Verzoekers hebben ten minste drie aaneengesloten jaren onmiddellijk voorafgaande aan de indiening van het verzoekschrift met elkaar samengeleefd, wat maakt dat aan de voorwaarde van artikel 1:227, tweede lid BW is voldaan. Zij kunnen dan ook worden ontvangen in hun verzoek.
3.4.
Vervolgens zijn in artikel 1:228 BW - kort samengevat en voor zover hier van belang - de volgende voorwaarden voor adoptie bepaald:
 dat het kind op de dag van het eerste verzoek minderjarig is en niet van bezwaren tegen de adoptie heeft doen blijken;
 dat het kind niet het kleinkind is van de adoptant;
 dat de adoptant ten minste achttien jaren ouder is dan het kind;
 dat geen van de ouders het verzoek tegenspreekt;
 dat de adoptanten het kind gedurende ten minste een jaar hebben verzorgd en opgevoed;
 dat de ouder of ouders niet of niet langer het gezag over het kind hebben.
3.5.
In de situatie van verzoekers en [de te adopteren meerderjarige] is er aan alle bovenstaande voorwaarden voldaan, behalve aan de voorwaarde (in artikel 1:228, eerste lid onder a BW) dat het kind op de dag van de indiening van het verzoekschrift minderjarig is. [de te adopteren meerderjarige] was op de dag van de indiening van het verzoekschrift namelijk 24 jaar oud. De adoptie van [de te adopteren meerderjarige] door verzoekers is daarom op grond van de nationale wetgeving in beginsel niet mogelijk. Dit betekent dat het verzoek in beginsel zou moeten worden afgewezen. Het strikt toepassen van de voornoemde leeftijdgrens en dus het afwijzen van het voorliggende adoptieverzoek kan in uitzonderlijke gevallen een inbreuk vormen op artikel 8 Europees Verdrag tot bescherming van de rechten van de mens en de fundamentele vrijheden (EVRM).

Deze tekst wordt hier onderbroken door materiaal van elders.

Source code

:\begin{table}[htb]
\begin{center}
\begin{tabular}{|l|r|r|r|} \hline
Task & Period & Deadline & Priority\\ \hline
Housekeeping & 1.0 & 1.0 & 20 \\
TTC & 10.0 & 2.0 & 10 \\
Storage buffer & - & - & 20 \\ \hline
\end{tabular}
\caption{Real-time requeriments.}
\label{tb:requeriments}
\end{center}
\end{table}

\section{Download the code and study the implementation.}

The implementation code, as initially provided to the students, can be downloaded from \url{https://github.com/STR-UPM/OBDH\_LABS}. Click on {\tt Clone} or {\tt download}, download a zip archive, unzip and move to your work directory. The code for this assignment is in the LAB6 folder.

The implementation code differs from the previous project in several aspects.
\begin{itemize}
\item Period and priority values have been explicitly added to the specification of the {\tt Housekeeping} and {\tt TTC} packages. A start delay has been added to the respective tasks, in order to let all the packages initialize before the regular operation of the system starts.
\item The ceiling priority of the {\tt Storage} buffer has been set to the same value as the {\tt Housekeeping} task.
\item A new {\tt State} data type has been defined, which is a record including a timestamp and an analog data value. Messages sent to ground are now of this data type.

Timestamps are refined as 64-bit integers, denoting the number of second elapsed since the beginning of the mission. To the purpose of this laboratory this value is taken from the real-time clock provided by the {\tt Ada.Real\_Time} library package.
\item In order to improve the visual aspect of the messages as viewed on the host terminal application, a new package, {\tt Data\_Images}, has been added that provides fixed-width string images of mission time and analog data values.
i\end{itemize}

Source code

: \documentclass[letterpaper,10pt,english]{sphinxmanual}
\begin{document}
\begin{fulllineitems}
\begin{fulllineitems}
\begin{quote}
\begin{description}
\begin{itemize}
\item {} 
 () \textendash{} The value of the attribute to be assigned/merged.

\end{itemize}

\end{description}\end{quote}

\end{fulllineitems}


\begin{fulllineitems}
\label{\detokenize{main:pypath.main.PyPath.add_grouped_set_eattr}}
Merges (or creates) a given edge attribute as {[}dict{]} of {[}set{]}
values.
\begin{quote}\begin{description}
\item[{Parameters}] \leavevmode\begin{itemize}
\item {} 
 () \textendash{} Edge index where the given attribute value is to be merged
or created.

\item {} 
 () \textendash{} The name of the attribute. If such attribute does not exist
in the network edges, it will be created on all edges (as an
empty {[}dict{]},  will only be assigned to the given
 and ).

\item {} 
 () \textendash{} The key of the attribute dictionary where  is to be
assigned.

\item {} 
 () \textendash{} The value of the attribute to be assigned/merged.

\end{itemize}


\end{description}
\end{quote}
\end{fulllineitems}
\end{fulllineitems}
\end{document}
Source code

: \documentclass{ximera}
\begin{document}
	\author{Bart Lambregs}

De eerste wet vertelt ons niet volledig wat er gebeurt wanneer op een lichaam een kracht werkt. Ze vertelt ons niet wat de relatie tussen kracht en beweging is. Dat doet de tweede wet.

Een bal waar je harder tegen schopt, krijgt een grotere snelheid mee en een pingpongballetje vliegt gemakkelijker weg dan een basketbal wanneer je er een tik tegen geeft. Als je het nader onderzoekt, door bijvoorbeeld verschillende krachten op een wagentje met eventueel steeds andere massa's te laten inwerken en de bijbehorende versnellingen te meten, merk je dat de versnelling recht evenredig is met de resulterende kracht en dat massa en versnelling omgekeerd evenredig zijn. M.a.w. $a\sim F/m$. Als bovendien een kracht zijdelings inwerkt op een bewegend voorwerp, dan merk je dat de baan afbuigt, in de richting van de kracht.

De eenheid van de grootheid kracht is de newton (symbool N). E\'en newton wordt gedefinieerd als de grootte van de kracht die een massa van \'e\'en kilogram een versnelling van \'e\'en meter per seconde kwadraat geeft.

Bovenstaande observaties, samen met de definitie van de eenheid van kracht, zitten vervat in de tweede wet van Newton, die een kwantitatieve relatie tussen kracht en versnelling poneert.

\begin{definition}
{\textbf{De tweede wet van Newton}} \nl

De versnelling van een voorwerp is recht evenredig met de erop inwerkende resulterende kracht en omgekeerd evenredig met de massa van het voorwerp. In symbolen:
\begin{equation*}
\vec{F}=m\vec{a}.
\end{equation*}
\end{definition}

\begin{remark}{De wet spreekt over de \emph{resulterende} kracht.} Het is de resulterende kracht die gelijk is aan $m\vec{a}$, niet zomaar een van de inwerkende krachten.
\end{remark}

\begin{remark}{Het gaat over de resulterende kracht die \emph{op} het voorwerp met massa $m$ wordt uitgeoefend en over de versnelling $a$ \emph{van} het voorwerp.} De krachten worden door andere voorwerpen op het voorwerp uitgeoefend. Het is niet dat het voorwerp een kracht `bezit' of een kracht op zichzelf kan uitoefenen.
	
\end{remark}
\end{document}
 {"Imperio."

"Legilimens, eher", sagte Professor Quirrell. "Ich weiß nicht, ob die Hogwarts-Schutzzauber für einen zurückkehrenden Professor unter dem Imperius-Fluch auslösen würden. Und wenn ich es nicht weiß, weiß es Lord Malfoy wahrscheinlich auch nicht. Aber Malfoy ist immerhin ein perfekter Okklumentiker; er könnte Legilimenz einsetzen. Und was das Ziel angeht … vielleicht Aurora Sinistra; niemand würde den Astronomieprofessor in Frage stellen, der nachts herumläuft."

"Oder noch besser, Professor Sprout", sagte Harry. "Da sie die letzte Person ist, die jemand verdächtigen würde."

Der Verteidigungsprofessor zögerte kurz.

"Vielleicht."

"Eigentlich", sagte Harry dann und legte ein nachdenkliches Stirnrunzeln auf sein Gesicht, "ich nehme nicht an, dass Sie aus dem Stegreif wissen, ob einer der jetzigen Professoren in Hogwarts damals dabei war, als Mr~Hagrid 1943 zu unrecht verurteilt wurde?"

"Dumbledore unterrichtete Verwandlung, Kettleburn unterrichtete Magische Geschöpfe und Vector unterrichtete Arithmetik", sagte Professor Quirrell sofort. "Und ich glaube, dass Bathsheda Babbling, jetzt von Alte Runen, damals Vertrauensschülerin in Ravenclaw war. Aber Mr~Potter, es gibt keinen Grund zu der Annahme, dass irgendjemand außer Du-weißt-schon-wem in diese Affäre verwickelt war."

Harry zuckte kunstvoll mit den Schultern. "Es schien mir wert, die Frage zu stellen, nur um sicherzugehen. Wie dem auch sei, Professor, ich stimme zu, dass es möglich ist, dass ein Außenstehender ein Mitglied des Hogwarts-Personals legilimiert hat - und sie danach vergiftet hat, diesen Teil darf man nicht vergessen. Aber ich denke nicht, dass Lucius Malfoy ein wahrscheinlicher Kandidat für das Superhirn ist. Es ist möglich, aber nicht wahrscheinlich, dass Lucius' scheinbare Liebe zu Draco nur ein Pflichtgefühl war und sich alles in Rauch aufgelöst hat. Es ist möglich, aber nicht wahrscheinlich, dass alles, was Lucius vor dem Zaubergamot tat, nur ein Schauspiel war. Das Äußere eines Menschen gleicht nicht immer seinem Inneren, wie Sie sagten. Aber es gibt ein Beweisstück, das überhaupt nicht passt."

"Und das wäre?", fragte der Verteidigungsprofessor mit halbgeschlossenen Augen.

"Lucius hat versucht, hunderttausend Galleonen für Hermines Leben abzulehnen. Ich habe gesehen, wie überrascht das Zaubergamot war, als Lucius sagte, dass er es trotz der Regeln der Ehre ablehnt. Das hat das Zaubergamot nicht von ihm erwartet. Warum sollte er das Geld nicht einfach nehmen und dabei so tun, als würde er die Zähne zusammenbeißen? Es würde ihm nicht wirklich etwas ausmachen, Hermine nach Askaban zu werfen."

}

In artikel 8 eerste lid EVRM is bepaald dat eenieder recht heeft op respect voor zijn privéleven, zijn familie- en gezinsleven, zijn woning en zijn correspondentie. In het tweede lid is bepaald dat geen inmenging van enig openbaar gezag is toegestaan in de uitoefening van dit recht, dan voor zover bij de wet is voorzien en in een democratische samenleving noodzakelijk is in het belang van de nationale veiligheid, de openbare veiligheid of het economisch welzijn van het land, het voorkomen van wanordelijkheden en strafbare feiten, de bescherming van de gezondheid of de goede zeden of voor de bescherming van de rechten en vrijheden van anderen.
3.6.
Aangezien de adoptie van [de te adopteren meerderjarige] door verzoekers in beginsel niet mogelijk is, moet de rechtbank beoordelen of een afwijzing van het adoptieverzoek een zogenaamde 'ongeoorloofde inmenging in het gezins- of familieleven' van [de te adopteren meerderjarige] en/of verzoekers met zich meebrengt (zoals bedoeld in artikel 8 EVRM) en of dit een terzijdestelling van de eis van minderjarigheid (zoals bedoeld in artikel 1:228, eerste lid onder a BW) rechtvaardigt. De rechtbank wil daarbij benadrukken dat uit de rechtspraak volgt dat artikel 8 EVRM niet een 'recht' op adoptie geeft. Het enkele feit dat adoptie niet mogelijk is zonder dat wordt voldaan aan de door de nationale wet voor adoptie gestelde eisen, kan daarom in beginsel niet worden aangemerkt als een ongeoorloofde inbreuk in de zin van artikel 8 EVRM. Het afwijken van de eisen en voorwaarden die de wet stelt voor adoptie, is alleen mogelijk als er sprake is van zéér bijzondere omstandigheden. Daarnaast moet er sprake zijn van een zogenaamde 'verschoonbare termijnoverschrijding'. Dit houdt kort gezegd in dat verzoekers een goede reden moeten hebben dat zij het verzoek pas ná de meerderjarigheid van [de te adopteren meerderjarige] hebben ingediend.
Bijzondere omstandigheden
3.7.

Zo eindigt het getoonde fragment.